RECORDED INFORMATION
···

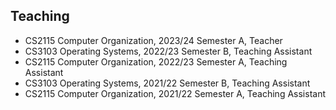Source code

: ## Teaching
- CS2115 Computer Organization, 2023/24 Semester A, Teacher
- CS3103 Operating Systems, 2022/23 Semester B, Teaching Assistant
- CS2115 Computer Organization, 2022/23 Semester A, Teaching Assistant
- CS3103 Operating Systems, 2021/22 Semester B, Teaching Assistant
- CS2115 Computer Organization, 2021/22 Semester A, Teaching Assistant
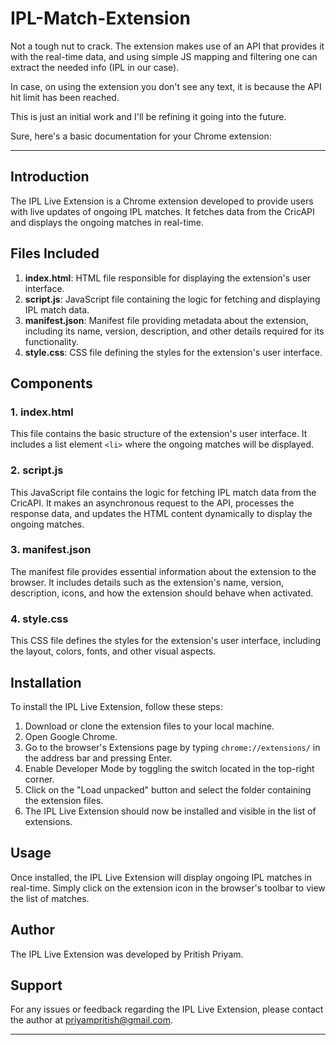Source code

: ﻿# IPL-Match-Extension
Not a tough nut to crack. The extension makes use of an API that provides it with the real-time data, 
and using simple JS mapping and filtering one can extract the needed info (IPL in our case). 

In case, on using the extension you don't see any text, 
it is because the API hit limit has been reached.

This is just an initial work and I'll be refining it going into the future.

Sure, here's a basic documentation for your Chrome extension:

---

## Introduction
The IPL Live Extension is a Chrome extension developed to provide users with live updates of ongoing IPL matches. It fetches data from the CricAPI and displays the ongoing matches in real-time.

## Files Included
1. **index.html**: HTML file responsible for displaying the extension's user interface.
2. **script.js**: JavaScript file containing the logic for fetching and displaying IPL match data.
3. **manifest.json**: Manifest file providing metadata about the extension, including its name, version, description, and other details required for its functionality.
4. **style.css**: CSS file defining the styles for the extension's user interface.

## Components
### 1. index.html
This file contains the basic structure of the extension's user interface. It includes a list element `<li>` where the ongoing matches will be displayed.

### 2. script.js
This JavaScript file contains the logic for fetching IPL match data from the CricAPI. It makes an asynchronous request to the API, processes the response data, and updates the HTML content dynamically to display the ongoing matches.

### 3. manifest.json
The manifest file provides essential information about the extension to the browser. It includes details such as the extension's name, version, description, icons, and how the extension should behave when activated.

### 4. style.css
This CSS file defines the styles for the extension's user interface, including the layout, colors, fonts, and other visual aspects.

## Installation
To install the IPL Live Extension, follow these steps:
1. Download or clone the extension files to your local machine.
2. Open Google Chrome.
3. Go to the browser's Extensions page by typing `chrome://extensions/` in the address bar and pressing Enter.
4. Enable Developer Mode by toggling the switch located in the top-right corner.
5. Click on the "Load unpacked" button and select the folder containing the extension files.
6. The IPL Live Extension should now be installed and visible in the list of extensions.

## Usage
Once installed, the IPL Live Extension will display ongoing IPL matches in real-time. Simply click on the extension icon in the browser's toolbar to view the list of matches.

## Author
The IPL Live Extension was developed by Pritish Priyam.

## Support
For any issues or feedback regarding the IPL Live Extension, please contact the author at [priyampritish@gmail.com](mailto:priyampritish@gmail.com).

---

···

EXERCISE
The response should consist only of the lines running from the one that contains "2. Open Google Chrome." through the end of the material, repeated exactly.

ANSWER TO THIS EXERCISE
2. Open Google Chrome.
3. Go to the browser's Extensions page by typing `chrome://extensions/` in the address bar and pressing Enter.
4. Enable Developer Mode by toggling the switch located in the top-right corner.
5. Click on the "Load unpacked" button and select the folder containing the extension files.
6. The IPL Live Extension should now be installed and visible in the list of extensions.

## Usage
Once installed, the IPL Live Extension will display ongoing IPL matches in real-time. Simply click on the extension icon in the browser's toolbar to view the list of matches.

## Author
The IPL Live Extension was developed by Pritish Priyam.

## Support
For any issues or feedback regarding the IPL Live Extension, please contact the author at [priyampritish@gmail.com](mailto:priyampritish@gmail.com).

---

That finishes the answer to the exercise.